Tiger attempts to win back trust

Tiger attempts to win back trust
By admin

Tiger Australia has underlined both safety and reliability as its top priorities as it confirmed its operations have returned to pre-suspension levels.

Despite its ongoing expansion, the airline continues to focus on trying to shake negative perceptions caused by historically poor punctuality, a high number of cancellations and a spate of safety concerns which prompted its grounding by the safety regulator in 2011. 

Head of communications, Vanessa Regan, told Travel Today the carrier has since introduced a number of initiatives to improve its reliability.

These include investment in people, particularly in the fields of operations and engineering, along with improved internal systems and processes, and the transition to a new line maintenance provider.

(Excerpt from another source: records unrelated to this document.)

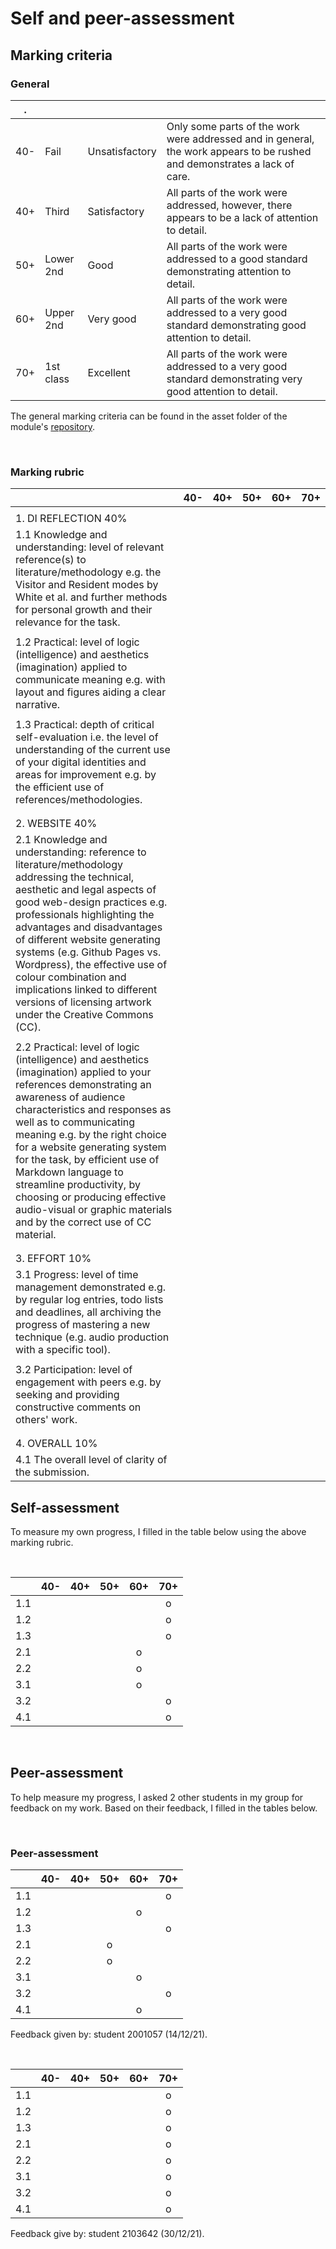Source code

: # Self and peer-assessment

## Marking criteria

### General
|.    |   |        |                                                                                                                  |
|-----|---------|--------------|------------------------------------------------------------------------------------------------------------------------|
|40-  |Fail     |Unsatisfactory|Only some parts of the work were addressed and in general, the work appears to be rushed and demonstrates a lack of care.|
|40+  |Third    |Satisfactory  | All parts of the work were addressed, however, there appears to be a lack of attention to detail.                      |
|50+  |Lower 2nd|Good          |All parts of the work were addressed to a good standard demonstrating attention to detail.                              |
|60+  |Upper 2nd|Very good     |All parts of the work were addressed to a very good standard demonstrating good attention to detail.                    |
|70+  |1st class|Excellent     |All parts of the work were addressed to a very good standard demonstrating very good attention to detail.               |


The general marking criteria can be found in the asset folder of the module's [repository](https://github.com/krisztian-hofstadter-tedor/CS220-AU-navigating-the-digital-world/tree/main/assets/doc). 

<br>

### Marking rubric

||40-      |40+           |50+                                                                                                                     |60+|70+|
|------|---------|--------------|------------------------------------------------------------------------------------------------------------------------|---|---|
|      |         |              |                                                                                                                        |   |   |
|1. DI REFLECTION 40%|         |              |                                                                                                                        |   |   |
|1.1 Knowledge and understanding: level of relevant reference(s) to literature/methodology e.g. the Visitor and Resident modes by White et al. and further methods for personal growth and their relevance for the task.|         |              |                                                                                                                        |   |   |
|      |         |              |                                                                                                                        |   |   |
|1.2 Practical: level of logic (intelligence) and aesthetics (imagination) applied to communicate meaning e.g. with layout and figures aiding a clear narrative.|         |              |                                                                                                                        |   |   |
|      |         |              |                                                                                                                        |   |   |
|1.3 Practical: depth of critical self-evaluation i.e. the level of understanding of the current use of your digital identities and areas for improvement e.g. by the efficient use of references/methodologies.|         |              |                                                                                                                        |   |   |
|      |         |              |                                                                                                                        |   |   |
|      |         |              |                                                                                                                        |   |   |
|2. WEBSITE 40%|         |              |                                                                                                                        |   |   |
|2.1 Knowledge and understanding: reference to literature/methodology addressing the technical, aesthetic and legal aspects of good web-design practices e.g. professionals highlighting the advantages and disadvantages of different website generating systems (e.g. Github Pages vs. Wordpress), the effective use of colour combination and implications linked to different versions of licensing artwork under the Creative Commons (CC).|         |              |                                                                                                                        |   |   |
|      |         |              |                                                                                                                        |   |   |
|2.2 Practical: level of logic (intelligence) and aesthetics (imagination) applied to your references demonstrating an awareness of audience characteristics and responses as well as to communicating meaning e.g. by the right choice for a website generating system for the task, by efficient use of Markdown language to streamline productivity, by choosing or producing effective audio-visual or graphic materials and by the correct use of CC material.|         |              |                                                                                                                        |   |   |
|      |         |              |                                                                                                                        |   |   |
|      |         |              |                                                                                                                        |   |   |
|3. EFFORT 10%|         |              |                                                                                                                        |   |   |
|3.1 Progress: level of time management demonstrated e.g. by regular log entries, todo lists and deadlines, all archiving the progress of mastering a new technique (e.g. audio production with a specific tool).|         |              |                                                                                                                        |   |   |
|      |         |              |                                                                                                                        |   |   |
|3.2 Participation: level of engagement with peers e.g. by seeking and providing constructive comments on others' work.|         |              |                                                                                                                        |   |   |
|      |         |              |                                                                                                                        |   |   |
|      |         |              |                                                                                                                        |   |   |
|4. OVERALL 10%|         |              |                                                                                                                        |   |   |
|4.1 The overall level of clarity of the submission. |         |              |                                                                                                                        |   |   |



## Self-assessment
To measure my own progress, I filled in the table below using the above marking rubric. 

<br>

|   | 40- | 40+ | 50+ | 60+ | 70+ | 
|---|:-----:|:-----:|:-----:|:-----:|:-----:|
| 1.1 |     |     |    |     |  o   |
| 1.2 |     |     |     |    |  o   |
| 1.3 |     |   |     |     | o    |
| 2.1 |     |     |   |   o  |     |
| 2.2 |     |     |     |  o  |     |
| 3.1 |     |   |     |  o   |     |
| 3.2 |     |     |   |     |   o  |
| 4.1 |     |     |     |    |  o   |


<br>

## Peer-assessment
To help measure my progress, I asked 2 other students in my group for feedback on my work. Based on their feedback, I filled in the tables below. 

<br>

### Peer-assessment

|   | 40- | 40+ | 50+ | 60+ | 70+ | 
|---|:-----:|:-----:|:-----:|:-----:|:-----:|
| 1.1 |     |     |   |     |   o  |
| 1.2 |     |     |     |  o  |     |
| 1.3 |     |    |     |     |   o  |
| 2.1 |     |     |  o  |     |     |
| 2.2 |     |     |  o   |    |     |
| 3.1 |     |    |     |  o   |     |
| 3.2 |     |     |    |     |   o  |
| 4.1 |     |     |     | o  |     |

Feedback given by: student 2001057 (14/12/21).

<br>

|   | 40- | 40+ | 50+ | 60+ | 70+ | 
|---|:-----:|:-----:|:-----:|:-----:|:-----:|
| 1.1 |     |     |   |     |   o  |
| 1.2 |     |     |     |   |   o  |
| 1.3 |     |    |     |     |   o |
| 2.1 |     |     |    |     |   o  |
| 2.2 |     |     |     |    |   o  |
| 3.1 |     |   |     |     |   o  |
| 3.2 |     |     |    |     |   o  |
| 4.1 |     |     |     |    |  o   |

Feedback give by: student 2103642 (30/12/21).

<br>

"The whole team at Tiger has been behind a concerted effort to enhance reliability or punctuality performance and we've made great progress over the last year and a half," she said.

Regan referred to figures which showed the carrier had the lowest cancellation rate of all domestic airlines in 2012, and that it came a "very close third" for on time performance.

Tiger's load factor for February averaged 84% across the network, she added.

But although the airline is back to operating around 60 sectors per day, the network is not the same as pre-suspension.

Routes have been tweaked in response to demand, seasonality, changing market conditions industry support, according to Regan.

"We continually review our network in order to ensure we are flying the popular routes that allow us to deliver enhanced punctuality performance," she said.

The airline launches its Melbourne-Alice Springs and Sydney-Alice Springs services this week, following the start of Sydney-Cairns services last Thursday.

Additional new routes are on the cards, Regan confirmed, although she declined to disclose further details.

"We are talking to many tourism and airport partners around Australia about our future plans," she said. "We will announce further network developments in due course."

However, Tiger's well-being, following losses of S$12.9 million (A$9.98m) in its third quarter, could depend on Virgin Australia's proposed acquisition of a 60% stake in the low cost carrier – still pending Australian Consumer and Competition Commission approval.

Meanwhile, the airline remains without a permanent chief executive in anticipation of the deal's completion, having agreed that Virgin Australia will name its next boss if the ACCC grants approval.

Former chief executive, Andrew David, departed Tiger on March 14 to head up Jetstar's long haul operations.